Toby Barbara Orenstein (née Press; born May 23, 1937) is an American theatrical director, producer, and educator. She has two honorable mentions for the Tony Honors for Excellence in Theatre.[1] Orenstein was inducted into the Maryland Women's Hall of Fame in 2008.[2] Selected by Eleanor Roosevelt for her federal education project in the Harlem, Orenstein taught Dramaturgy to students in a local public school in the late 1950s.[2][3] In 1972, at the request of pioneering businessman and philanthropist James Rouse, Orenstein founded the non-profit Columbia Center for Theatrical Arts through which, the nationally acclaimed theatre troupe the Young Columbians was created for the United States Bicentennial.[2] Later, Orenstein established the award-winning Toby's Dinner Theatre in 1975.[3] Her commitment to the performing arts is considered legendary.[4]

Alongside her work in theatre, Orenstein is a community and social activist, and is the president of the board of directors for the Columbia Center for Theatrical Arts.[5] She raises funds for scholarships and community programs including over ten years of producing Labor of Love to raise money for the AIDS Alliance of Howard County.[4] Orenstein has also chaired and directed the Howard County Arts Gala for the Arts Council (3 years), participated in the events for the Carson Scholars Fund, and directed and produced plays for United Service Organizations and the United States Armed Forces stationed overseas.[4] In 2014, Orenstein was honored with the Leadership Award for Accessibility by the Howard County Commission on Disabilities.[6]

Early life[edit]

Orenstein was born The Bronx, New York City, to Mildred and Sam Press.[7] As a child, Orenstein had an innate proclivity towards drama leading to her first role was as a pilgrim in a kindergarten play.[7] This interest in drama continued through Primary school where she directed shows in school and on the playground with her classmates.[8]

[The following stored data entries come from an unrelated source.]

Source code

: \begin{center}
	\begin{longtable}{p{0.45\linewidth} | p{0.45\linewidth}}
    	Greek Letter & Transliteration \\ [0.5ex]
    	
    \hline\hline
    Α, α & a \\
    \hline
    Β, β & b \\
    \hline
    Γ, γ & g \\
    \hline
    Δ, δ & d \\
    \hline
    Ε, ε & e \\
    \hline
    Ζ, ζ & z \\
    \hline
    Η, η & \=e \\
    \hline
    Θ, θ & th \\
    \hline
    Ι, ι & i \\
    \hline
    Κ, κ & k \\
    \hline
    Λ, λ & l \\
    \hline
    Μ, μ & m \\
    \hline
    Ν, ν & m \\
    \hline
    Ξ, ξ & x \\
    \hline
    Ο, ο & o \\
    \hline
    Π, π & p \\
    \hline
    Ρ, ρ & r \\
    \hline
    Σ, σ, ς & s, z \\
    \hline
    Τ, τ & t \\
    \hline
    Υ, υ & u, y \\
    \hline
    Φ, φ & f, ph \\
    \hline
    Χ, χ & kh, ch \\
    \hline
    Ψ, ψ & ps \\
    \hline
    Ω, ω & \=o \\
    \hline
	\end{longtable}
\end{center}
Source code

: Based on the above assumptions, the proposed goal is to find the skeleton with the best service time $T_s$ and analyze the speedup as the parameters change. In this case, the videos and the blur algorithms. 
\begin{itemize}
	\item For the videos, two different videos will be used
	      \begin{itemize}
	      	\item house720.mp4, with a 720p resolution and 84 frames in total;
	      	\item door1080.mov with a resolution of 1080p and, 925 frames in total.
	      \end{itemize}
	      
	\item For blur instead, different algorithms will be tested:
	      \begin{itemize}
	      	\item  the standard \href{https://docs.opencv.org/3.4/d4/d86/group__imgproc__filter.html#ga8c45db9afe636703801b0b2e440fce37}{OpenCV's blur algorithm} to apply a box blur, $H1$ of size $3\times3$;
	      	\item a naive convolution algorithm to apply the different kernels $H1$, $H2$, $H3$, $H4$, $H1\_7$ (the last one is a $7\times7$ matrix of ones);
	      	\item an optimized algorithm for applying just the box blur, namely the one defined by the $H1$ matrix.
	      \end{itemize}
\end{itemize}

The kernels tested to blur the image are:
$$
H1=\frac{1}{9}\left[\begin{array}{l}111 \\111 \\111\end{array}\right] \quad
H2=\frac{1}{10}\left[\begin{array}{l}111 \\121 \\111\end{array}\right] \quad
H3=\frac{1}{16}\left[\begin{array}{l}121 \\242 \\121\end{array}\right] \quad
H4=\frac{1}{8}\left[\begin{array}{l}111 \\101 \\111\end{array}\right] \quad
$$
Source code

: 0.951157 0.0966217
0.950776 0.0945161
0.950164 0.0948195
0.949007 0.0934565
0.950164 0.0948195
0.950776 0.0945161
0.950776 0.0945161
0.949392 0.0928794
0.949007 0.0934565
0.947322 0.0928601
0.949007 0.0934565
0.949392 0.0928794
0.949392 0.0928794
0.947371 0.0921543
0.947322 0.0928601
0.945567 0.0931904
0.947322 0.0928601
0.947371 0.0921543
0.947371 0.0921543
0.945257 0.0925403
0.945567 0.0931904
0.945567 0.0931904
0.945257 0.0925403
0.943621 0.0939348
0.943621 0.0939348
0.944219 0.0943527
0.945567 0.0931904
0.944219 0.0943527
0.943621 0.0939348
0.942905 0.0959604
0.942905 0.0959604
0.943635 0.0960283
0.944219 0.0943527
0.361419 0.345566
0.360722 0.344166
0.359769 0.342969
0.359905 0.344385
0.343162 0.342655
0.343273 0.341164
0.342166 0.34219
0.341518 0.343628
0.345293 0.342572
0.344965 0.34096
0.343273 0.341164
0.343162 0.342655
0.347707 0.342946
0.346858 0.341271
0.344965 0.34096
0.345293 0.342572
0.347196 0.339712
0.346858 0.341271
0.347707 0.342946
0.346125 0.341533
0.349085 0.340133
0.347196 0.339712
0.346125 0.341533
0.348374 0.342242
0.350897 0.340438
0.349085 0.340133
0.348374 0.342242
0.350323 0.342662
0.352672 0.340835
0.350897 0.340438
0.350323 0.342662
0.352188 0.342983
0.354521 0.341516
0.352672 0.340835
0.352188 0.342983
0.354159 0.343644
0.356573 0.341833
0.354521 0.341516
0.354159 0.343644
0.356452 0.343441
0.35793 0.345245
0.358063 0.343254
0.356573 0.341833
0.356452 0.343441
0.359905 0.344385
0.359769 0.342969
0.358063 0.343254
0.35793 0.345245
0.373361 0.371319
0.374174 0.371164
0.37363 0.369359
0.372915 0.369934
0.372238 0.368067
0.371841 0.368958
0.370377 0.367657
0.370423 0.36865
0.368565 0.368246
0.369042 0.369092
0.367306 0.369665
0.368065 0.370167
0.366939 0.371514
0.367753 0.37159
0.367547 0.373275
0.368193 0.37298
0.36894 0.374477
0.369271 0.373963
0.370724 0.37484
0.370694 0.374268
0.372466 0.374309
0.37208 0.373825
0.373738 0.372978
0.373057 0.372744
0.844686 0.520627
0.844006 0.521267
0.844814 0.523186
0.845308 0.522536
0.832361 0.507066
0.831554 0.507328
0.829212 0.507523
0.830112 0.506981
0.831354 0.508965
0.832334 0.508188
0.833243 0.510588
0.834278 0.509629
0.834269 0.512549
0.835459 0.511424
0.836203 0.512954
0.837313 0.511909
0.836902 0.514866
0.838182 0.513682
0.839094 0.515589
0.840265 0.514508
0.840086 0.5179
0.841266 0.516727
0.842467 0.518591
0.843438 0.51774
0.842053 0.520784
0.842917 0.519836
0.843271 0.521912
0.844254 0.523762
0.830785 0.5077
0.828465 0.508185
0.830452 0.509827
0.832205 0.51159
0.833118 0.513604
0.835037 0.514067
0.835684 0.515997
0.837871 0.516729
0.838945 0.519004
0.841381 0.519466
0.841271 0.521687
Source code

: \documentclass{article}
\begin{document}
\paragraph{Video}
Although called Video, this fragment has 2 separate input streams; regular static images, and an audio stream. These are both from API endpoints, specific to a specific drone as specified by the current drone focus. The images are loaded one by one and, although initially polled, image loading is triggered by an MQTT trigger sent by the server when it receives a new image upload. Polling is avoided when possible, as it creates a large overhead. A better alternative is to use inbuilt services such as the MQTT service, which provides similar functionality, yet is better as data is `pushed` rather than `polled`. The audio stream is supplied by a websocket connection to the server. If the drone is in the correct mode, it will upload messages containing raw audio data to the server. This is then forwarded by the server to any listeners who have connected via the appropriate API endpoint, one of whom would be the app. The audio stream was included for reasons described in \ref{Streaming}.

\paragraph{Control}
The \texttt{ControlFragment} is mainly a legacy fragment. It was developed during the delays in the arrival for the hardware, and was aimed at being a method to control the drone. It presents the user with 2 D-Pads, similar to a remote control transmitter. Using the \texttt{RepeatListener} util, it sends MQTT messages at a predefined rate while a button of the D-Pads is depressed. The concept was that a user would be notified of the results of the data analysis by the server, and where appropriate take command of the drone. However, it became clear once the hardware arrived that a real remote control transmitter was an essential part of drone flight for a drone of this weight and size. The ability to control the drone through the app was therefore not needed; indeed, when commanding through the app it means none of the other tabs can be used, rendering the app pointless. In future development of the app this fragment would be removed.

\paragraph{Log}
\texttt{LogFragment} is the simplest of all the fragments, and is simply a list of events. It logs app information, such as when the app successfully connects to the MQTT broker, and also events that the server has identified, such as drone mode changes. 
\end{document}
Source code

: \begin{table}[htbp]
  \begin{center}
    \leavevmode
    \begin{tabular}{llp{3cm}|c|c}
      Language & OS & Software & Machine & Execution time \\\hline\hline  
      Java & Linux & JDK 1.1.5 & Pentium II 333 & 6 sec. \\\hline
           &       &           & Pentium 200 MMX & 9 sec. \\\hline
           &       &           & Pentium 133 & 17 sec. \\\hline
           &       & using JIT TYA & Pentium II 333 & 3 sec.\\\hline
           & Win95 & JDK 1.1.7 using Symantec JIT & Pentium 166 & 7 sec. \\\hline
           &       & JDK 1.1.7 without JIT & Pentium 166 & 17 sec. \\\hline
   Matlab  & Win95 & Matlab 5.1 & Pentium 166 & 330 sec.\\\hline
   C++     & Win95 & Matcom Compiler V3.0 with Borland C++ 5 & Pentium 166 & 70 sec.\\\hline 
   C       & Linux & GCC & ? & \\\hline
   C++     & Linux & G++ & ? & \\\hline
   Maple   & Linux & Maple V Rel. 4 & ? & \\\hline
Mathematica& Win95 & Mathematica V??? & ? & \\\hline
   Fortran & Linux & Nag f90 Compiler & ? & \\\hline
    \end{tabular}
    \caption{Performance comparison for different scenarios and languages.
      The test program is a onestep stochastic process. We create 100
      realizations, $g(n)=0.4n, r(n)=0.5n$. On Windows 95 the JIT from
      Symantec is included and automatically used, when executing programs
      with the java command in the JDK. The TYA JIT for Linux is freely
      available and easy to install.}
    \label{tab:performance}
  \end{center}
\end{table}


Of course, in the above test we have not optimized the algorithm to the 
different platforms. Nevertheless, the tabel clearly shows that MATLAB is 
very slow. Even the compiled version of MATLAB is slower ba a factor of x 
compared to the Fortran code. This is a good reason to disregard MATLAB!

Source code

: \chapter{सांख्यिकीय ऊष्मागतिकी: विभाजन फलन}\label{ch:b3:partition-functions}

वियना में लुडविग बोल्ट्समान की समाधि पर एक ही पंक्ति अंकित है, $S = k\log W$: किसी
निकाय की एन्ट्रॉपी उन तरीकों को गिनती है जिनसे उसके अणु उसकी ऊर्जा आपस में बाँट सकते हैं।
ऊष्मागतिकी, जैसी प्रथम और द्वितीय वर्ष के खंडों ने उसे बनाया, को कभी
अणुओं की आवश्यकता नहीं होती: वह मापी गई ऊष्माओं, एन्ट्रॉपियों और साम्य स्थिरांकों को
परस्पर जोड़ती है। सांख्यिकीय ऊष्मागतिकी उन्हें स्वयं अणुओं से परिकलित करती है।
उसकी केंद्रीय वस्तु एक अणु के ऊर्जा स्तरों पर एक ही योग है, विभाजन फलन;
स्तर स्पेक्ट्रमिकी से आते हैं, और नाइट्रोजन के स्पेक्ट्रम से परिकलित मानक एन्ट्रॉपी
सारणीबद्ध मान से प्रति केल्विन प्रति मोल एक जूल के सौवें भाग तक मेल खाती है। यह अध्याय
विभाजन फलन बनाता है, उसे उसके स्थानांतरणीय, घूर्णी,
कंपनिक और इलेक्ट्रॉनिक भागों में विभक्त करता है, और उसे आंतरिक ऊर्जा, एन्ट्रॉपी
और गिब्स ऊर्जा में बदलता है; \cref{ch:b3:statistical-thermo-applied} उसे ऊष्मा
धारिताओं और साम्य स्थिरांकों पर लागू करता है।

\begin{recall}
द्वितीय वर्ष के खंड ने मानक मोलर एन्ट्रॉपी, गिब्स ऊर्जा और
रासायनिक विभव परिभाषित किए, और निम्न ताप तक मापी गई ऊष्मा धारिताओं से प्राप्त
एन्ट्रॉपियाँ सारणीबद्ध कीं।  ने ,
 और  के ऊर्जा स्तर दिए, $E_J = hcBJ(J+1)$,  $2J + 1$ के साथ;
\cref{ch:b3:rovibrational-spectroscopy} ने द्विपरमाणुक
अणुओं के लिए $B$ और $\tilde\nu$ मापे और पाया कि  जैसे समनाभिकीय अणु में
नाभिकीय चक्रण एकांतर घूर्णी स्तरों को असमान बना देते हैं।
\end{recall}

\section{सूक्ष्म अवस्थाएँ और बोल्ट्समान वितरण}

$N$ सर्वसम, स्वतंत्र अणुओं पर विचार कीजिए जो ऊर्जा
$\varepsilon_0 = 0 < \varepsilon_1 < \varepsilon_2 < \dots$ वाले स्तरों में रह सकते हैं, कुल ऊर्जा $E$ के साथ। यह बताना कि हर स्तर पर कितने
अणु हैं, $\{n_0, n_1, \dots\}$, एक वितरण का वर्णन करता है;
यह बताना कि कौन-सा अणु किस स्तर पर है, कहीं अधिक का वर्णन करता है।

Orenstein successfully auditioned for the selective High School of Performing Arts in New York City. Onlookers of the audition described her delivery of a monologue as coming from "the gut."[7] After the initial excitement of the acceptance, Orenstein eventually developed a dislike of the school's "lacking support system."[7] Orenstein says of her time at the Performing Arts school, “[It was] cut-throat competitive, not at all a nurturing environment.”[7] Subsequently, Orenstein transferred to a local Bronx high school in the middle of her junior year where she won best actress and directed the senior show.[7]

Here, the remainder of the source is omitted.